In September, people across Germany will go to the polls for the first major election in a G7 country since the 2020 US Elections. In an election where Chancellor Angela Merkel will be stepping down, everything is to play for. We already know that social media will be a crucial battleground for the German election, but what are social media giants doing to stem the tide of election-related misinformation and disinformation?

It is now well understood that social media platforms play a critical role in the spread of election mis- and disinformation, and that they have a range of interventions at their disposal.

And already, reports of underhanded tactics by bad actors in Germany are coming to light – a theme unfortunately now emerging as a common fixture in modern elections worldwide.

We’re concerned by the potential impact of misinformation on the democratic process, so today Mozilla is announcing it will track the policies of the big 5 social media platforms in the lead-up to election day in Germany. We’re also going to compare what platforms did in the United States. Will they put in the same effort for an election outside the U.S., where English isn’t the primary language?

In the coming weeks, we will be analysing the approaches platforms take in Germany in real-time as they’re released. We’ll specifically look at Facebook/Instagram, Youtube, TikTok and Twitter.

Our recommendations to social media companies for Germany’s 2021 Bundestag election can be summed up in six words: Start yesterday, and keep it up.

To preserve election integrity, social media platforms have a range of interventions at their disposal. Immediately, we’d like to see:

  • Sustained efforts, starting earlier: The greatest activity the US election cycle came in the weeks just prior to and then after the actual election, when platforms were reacting to entrenched misinformation campaigns and arguably much of the damage from misinformation had already been done.

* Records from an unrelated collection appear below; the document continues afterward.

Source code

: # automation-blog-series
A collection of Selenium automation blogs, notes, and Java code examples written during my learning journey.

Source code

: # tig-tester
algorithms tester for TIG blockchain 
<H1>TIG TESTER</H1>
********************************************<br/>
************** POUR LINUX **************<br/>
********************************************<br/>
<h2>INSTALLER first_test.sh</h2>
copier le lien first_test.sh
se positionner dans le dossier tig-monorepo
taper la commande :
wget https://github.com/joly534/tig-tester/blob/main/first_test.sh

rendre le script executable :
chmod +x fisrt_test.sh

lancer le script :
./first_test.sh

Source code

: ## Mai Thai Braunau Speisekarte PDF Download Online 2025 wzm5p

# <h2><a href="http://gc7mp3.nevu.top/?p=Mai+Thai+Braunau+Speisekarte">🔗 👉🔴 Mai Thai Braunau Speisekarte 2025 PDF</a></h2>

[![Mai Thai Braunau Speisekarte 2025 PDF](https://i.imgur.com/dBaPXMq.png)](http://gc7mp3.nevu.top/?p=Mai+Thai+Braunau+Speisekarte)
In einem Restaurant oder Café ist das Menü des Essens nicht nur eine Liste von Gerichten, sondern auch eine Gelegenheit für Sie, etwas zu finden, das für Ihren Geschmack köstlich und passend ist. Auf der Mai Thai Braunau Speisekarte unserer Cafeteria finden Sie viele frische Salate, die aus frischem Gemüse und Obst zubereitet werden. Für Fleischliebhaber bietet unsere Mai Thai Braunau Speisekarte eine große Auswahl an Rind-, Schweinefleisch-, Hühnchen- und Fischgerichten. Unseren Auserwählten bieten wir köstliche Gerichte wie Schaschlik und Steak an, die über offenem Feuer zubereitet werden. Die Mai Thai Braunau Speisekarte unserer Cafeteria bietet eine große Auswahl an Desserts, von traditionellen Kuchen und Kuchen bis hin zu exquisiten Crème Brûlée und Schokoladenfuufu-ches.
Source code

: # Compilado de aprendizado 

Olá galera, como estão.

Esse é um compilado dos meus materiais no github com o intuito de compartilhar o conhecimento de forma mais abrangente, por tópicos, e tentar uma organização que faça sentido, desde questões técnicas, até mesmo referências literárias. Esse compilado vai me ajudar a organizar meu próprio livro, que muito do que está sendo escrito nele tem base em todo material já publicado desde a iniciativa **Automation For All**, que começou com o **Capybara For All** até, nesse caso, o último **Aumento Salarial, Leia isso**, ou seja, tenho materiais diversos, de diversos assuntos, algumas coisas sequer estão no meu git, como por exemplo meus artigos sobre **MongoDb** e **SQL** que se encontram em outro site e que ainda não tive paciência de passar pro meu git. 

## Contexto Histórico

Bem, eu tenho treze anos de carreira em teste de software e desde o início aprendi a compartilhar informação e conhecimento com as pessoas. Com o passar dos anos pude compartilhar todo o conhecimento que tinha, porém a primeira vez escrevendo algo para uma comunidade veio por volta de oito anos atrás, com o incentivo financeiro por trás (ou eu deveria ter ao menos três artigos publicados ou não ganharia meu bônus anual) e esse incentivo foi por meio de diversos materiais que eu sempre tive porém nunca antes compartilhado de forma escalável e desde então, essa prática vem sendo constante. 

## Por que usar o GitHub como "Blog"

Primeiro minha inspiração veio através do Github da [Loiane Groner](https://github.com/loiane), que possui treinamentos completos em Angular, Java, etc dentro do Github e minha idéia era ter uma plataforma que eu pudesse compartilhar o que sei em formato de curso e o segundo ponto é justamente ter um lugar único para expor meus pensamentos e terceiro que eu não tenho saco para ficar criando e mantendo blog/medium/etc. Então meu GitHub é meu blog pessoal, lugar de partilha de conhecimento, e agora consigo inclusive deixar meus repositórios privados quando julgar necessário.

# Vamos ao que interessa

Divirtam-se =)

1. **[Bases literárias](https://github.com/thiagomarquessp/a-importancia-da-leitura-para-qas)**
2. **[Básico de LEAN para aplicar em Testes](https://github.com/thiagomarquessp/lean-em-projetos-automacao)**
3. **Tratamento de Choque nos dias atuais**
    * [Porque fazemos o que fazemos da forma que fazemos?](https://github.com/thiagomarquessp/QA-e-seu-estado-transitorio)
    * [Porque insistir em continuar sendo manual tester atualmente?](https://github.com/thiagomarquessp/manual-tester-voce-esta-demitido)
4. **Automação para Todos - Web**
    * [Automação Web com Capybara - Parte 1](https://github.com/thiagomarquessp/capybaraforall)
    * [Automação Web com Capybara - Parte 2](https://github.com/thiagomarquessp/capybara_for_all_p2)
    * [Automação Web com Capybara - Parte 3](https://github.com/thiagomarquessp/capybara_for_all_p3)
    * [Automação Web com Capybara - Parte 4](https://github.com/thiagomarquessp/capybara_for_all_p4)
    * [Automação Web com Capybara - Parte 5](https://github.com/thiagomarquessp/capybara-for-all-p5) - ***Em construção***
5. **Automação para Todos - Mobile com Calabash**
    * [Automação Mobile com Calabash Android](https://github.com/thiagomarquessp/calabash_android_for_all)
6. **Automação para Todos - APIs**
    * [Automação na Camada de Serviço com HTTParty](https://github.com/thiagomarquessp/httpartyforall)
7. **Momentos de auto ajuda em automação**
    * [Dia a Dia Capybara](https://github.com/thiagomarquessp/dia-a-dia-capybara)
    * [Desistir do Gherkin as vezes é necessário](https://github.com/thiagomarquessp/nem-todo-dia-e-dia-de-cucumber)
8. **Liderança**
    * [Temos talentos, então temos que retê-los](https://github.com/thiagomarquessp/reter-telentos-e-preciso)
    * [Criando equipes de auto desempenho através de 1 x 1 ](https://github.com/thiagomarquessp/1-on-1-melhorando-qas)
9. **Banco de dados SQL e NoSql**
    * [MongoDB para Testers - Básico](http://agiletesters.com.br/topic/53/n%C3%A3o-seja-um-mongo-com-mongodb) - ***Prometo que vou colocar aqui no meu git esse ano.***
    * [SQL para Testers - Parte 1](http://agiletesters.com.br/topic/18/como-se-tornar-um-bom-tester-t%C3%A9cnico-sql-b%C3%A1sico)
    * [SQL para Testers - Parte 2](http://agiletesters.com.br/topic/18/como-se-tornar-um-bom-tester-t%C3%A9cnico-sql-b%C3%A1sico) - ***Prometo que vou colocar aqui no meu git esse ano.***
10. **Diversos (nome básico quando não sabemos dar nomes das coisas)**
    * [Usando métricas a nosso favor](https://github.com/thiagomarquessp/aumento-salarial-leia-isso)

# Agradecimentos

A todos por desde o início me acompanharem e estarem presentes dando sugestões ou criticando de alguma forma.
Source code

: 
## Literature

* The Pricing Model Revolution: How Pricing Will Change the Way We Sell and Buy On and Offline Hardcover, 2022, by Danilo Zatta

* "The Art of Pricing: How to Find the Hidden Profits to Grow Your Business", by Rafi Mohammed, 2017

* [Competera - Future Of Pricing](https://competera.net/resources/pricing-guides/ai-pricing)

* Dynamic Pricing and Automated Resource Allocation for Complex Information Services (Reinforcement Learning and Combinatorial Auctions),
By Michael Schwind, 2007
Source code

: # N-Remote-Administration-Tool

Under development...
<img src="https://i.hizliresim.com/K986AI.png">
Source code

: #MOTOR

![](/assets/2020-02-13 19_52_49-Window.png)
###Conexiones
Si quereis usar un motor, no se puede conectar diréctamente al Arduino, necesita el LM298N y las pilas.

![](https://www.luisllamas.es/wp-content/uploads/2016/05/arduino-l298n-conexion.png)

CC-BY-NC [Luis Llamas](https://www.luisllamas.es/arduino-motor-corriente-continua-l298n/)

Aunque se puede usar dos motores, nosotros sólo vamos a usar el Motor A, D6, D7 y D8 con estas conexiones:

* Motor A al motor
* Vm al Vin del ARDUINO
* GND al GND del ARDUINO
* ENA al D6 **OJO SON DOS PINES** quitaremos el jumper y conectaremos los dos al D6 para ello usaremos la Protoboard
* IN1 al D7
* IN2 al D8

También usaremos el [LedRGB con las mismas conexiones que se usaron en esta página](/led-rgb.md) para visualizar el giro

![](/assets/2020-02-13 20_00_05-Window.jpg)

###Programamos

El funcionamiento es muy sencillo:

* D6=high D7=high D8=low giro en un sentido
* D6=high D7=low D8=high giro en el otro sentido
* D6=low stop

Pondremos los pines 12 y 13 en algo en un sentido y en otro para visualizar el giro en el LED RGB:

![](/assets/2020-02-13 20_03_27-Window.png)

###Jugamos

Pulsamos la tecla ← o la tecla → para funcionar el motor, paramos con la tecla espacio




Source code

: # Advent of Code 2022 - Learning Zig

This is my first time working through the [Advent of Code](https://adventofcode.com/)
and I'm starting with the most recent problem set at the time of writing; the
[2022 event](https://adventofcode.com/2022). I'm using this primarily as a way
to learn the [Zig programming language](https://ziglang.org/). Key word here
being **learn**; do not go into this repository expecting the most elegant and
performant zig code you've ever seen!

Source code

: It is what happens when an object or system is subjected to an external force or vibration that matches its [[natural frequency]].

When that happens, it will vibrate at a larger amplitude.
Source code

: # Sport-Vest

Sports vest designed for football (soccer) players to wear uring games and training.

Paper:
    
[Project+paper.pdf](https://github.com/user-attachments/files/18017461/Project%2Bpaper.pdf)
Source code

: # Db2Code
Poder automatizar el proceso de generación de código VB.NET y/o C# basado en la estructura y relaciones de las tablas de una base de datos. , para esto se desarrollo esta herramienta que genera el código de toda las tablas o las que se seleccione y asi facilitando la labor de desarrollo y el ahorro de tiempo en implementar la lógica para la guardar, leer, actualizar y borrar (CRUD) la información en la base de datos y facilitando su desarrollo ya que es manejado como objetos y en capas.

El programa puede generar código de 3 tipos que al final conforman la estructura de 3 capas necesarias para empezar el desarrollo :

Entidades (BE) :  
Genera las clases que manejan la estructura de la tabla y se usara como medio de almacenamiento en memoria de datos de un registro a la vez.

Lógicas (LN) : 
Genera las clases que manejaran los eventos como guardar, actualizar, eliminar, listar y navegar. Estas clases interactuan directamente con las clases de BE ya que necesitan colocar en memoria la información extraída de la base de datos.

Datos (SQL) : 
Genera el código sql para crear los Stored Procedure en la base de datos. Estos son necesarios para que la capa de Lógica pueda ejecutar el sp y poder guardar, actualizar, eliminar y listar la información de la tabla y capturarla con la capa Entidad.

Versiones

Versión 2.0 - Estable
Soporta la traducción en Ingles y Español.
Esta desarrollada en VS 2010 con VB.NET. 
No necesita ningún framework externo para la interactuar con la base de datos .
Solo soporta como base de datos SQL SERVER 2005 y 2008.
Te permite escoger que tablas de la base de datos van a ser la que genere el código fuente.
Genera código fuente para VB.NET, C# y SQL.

Platforms should be more proactive in order to avoid being cornered into reaction.
  • Lessons from the US elections applied in Germany (and other countries): Platforms now have little excuse not to intervene to protect election integrity. These efforts will demand increased resources in language and cultural understanding to appropriately engage within the German context.
  • More transparency and data about impacts: Today only the platforms themselves are in a position to understand and assess the impact of their interventions. By releasing more data, platforms could enable third-party researchers, journalists, policymakers and the public to better independently evaluate the impact of these policies on election-related misinformation.

Mozilla’s analysis from the US elections showed that despite new efforts to manage mis- and dis-information, the platforms left a lot to be desired when it came to protecting election integrity. Platforms did too little, too late to prevent material impacts from misinformation. Platforms were generally reactive rather than proactive, introducing temporary, sticking plaster solutions in response to bad news.

Our initial research shows that social media companies have yet to make any substantial policy changes before this election in Germany, while they also have already proven to be poor at enforcing policies to stem the tide of misinformation surrounding elections. For example, Facebook pledged to permanently stop recommending political and issue-based group recommendations, but is failing to enforce its own policy.

Three of the main political parties in Germany have already pledged to run fair campaigns online, in response to proposed codes of conduct for political parties put forward by civil society. However, there have already been attacks on election-integrity and the major platforms have yet to respond – much less take steps for prevention. As of now, the platforms seem unwilling to adjust their approach by limiting engagement or policing misinformation – they appear more interested in protecting their bottom line than protecting electoral integrity.

There remains a persistent lack of data about how well social media platforms enforce their policies and their impact on election misinformation. Mozilla is calling for public access to this data to improve trust in social media platforms and create a better understanding of which policies should be adopted for future elections.